Saved entries:
*** Begin section ***

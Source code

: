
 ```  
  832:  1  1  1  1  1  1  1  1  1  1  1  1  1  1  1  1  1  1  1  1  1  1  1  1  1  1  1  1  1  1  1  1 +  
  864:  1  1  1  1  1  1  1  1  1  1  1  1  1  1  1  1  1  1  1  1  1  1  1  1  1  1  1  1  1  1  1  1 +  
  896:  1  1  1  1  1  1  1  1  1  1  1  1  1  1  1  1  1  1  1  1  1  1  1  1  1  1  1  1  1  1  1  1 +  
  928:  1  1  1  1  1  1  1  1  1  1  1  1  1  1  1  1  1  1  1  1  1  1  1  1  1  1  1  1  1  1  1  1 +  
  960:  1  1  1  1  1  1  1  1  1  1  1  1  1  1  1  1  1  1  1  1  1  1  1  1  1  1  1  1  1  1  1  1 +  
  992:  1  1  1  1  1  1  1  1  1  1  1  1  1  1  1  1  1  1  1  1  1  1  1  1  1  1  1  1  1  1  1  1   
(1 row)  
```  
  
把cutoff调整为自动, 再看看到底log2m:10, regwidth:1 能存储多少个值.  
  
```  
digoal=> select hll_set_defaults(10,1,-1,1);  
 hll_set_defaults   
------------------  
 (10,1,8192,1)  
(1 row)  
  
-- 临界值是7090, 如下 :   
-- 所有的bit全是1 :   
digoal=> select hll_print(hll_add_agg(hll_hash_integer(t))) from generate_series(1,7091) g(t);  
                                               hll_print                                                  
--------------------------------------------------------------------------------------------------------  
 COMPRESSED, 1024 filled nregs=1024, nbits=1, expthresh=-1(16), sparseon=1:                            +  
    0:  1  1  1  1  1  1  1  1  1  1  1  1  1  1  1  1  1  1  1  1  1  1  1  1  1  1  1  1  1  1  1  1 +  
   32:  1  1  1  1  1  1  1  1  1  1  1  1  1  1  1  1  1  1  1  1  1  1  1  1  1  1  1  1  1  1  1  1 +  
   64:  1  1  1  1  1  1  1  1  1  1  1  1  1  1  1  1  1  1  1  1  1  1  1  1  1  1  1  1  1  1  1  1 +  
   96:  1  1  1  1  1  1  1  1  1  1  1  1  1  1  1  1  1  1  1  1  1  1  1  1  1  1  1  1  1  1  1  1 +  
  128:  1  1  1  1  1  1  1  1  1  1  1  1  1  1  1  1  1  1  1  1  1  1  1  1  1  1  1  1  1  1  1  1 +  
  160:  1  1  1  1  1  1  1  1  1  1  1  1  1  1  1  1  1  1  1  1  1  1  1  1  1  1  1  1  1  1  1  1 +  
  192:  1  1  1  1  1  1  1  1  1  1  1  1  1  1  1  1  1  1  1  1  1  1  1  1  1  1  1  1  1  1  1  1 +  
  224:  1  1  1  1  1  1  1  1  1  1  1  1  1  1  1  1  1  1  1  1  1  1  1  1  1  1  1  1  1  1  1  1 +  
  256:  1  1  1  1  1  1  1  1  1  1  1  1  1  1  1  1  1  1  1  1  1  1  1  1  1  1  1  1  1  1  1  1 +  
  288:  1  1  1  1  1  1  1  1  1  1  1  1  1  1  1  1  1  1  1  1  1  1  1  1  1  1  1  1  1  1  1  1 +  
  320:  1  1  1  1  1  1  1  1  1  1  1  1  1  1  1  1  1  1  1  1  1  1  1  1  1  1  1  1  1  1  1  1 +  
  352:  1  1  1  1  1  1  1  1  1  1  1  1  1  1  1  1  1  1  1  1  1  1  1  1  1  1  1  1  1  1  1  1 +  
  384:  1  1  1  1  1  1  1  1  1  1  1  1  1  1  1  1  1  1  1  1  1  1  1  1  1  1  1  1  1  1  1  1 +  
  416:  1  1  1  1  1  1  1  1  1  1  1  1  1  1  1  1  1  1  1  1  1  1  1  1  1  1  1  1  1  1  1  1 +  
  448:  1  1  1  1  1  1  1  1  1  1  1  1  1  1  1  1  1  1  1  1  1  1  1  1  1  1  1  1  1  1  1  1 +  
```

*** End section ***

### Work instructions
In the data above, which lines have "digoal"? Report each of them.

### Exercise solution
digoal=> select hll_set_defaults(10,1,-1,1);  
digoal=> select hll_print(hll_add_agg(hll_hash_integer(t))) from generate_series(1,7091) g(t);  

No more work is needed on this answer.